Blood Pressure and Hypertension

Hypertension is more commonly known as high blood pressure and relates to the pressure or tension in the arteries of the body.

Blood pressure, as the name suggests, is the pressure that causes the blood to flow through the body from areas of high pressure (the arteries), through the body organs and into areas of low pressure (the veins).

The "pressure" occurs as a result of the heart pumping blood into the arteries as well as the resistance to the flow of blood by the arteries.

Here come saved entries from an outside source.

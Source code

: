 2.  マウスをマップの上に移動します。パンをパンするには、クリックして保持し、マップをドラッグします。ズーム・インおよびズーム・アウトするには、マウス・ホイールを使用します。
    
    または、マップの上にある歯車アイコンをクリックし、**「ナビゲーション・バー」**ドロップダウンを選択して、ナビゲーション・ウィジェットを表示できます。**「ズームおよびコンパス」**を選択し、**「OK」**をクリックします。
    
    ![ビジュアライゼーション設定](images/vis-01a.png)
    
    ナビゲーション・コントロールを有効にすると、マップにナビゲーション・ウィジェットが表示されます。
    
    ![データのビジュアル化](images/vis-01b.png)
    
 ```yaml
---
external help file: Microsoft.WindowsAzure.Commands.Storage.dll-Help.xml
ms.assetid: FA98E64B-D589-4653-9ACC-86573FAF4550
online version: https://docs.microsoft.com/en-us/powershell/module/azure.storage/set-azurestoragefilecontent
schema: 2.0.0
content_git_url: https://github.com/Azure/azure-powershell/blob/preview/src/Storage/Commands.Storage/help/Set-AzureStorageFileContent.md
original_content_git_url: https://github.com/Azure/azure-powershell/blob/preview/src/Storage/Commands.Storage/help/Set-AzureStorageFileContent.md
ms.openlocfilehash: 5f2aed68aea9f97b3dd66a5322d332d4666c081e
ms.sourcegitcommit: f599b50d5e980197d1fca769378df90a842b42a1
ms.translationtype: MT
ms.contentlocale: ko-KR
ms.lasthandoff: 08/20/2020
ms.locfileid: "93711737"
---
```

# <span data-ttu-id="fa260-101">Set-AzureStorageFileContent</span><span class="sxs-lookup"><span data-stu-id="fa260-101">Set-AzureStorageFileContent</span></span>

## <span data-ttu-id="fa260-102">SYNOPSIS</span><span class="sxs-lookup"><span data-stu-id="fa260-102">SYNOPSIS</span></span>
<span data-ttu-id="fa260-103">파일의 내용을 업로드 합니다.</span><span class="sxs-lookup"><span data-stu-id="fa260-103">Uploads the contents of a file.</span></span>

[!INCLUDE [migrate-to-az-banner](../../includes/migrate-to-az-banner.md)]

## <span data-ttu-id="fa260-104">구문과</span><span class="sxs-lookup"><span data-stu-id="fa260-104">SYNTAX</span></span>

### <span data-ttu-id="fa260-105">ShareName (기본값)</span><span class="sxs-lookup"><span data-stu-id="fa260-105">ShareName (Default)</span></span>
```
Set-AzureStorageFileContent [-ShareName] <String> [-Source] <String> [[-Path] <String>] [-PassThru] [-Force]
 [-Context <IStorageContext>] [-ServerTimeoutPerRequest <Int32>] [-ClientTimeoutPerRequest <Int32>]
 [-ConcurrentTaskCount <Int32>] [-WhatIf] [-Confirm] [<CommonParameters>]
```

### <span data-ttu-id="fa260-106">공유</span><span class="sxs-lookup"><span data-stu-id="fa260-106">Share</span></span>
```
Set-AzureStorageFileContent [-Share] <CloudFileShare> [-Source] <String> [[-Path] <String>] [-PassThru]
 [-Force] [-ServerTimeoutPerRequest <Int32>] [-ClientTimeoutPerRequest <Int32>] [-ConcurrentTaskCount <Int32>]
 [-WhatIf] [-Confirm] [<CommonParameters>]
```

The arteries play a vital role in the functioning of our bodies as their role is to carry blood from the heart to all parts of the body.

Normal blood pressure has a reading below 120/80. Blood pressure between 120/80 and 139/89 is referred to as "pre-hypertension". High blood pressure has a reading of 140/90 or above.

The blood pressure reading is explained as:

The first number is called the "systolic blood pressure" and this shows the pressure (tension) in the arteries as the heart contracts and pumps blood into the arteries.
The second number is called the "diastolic pressure" and this shows the pressure in the arteries as the heart relaxes after contraction.

Any increase in the systolic and/or diastolic blood pressure will increase the risk of renal (kidney) disease, cardiac (heart) disease, hardened arteries, stroke (brain damage) and eye damage (resulting from damage to the back part of the retina).

High blood pressure can usually be symptom free which means that it can go undiagnosed for many years, even decades, before it is too late to prevent some of the potentially fatal health problems which can result from it, such as strokes or heart attacks.

Therefore, someone can suffer from high blood pressure and not knowing about it, it is left untreated, which can result in the person suffering a fatality resulting from a stroke or heart attack. In fact this is a scenario which tragically plays out time and time again.

There are cases, however, where some people who have uncomplicated hypertension (or symptom-less high blood pressure) but may complain of dizzy spells, headaches, blurred vision or a shortness of breath. If this is the case, they should ensure they see a doctor for a medical check so problems can be treated straightaway.

The earlier potential blood pressure problems are caught and treated, the better the chance of controlling them. Usually, the first contact with the doctor is delayed until it is too late and by that time the end-organs have suffered considerable damage.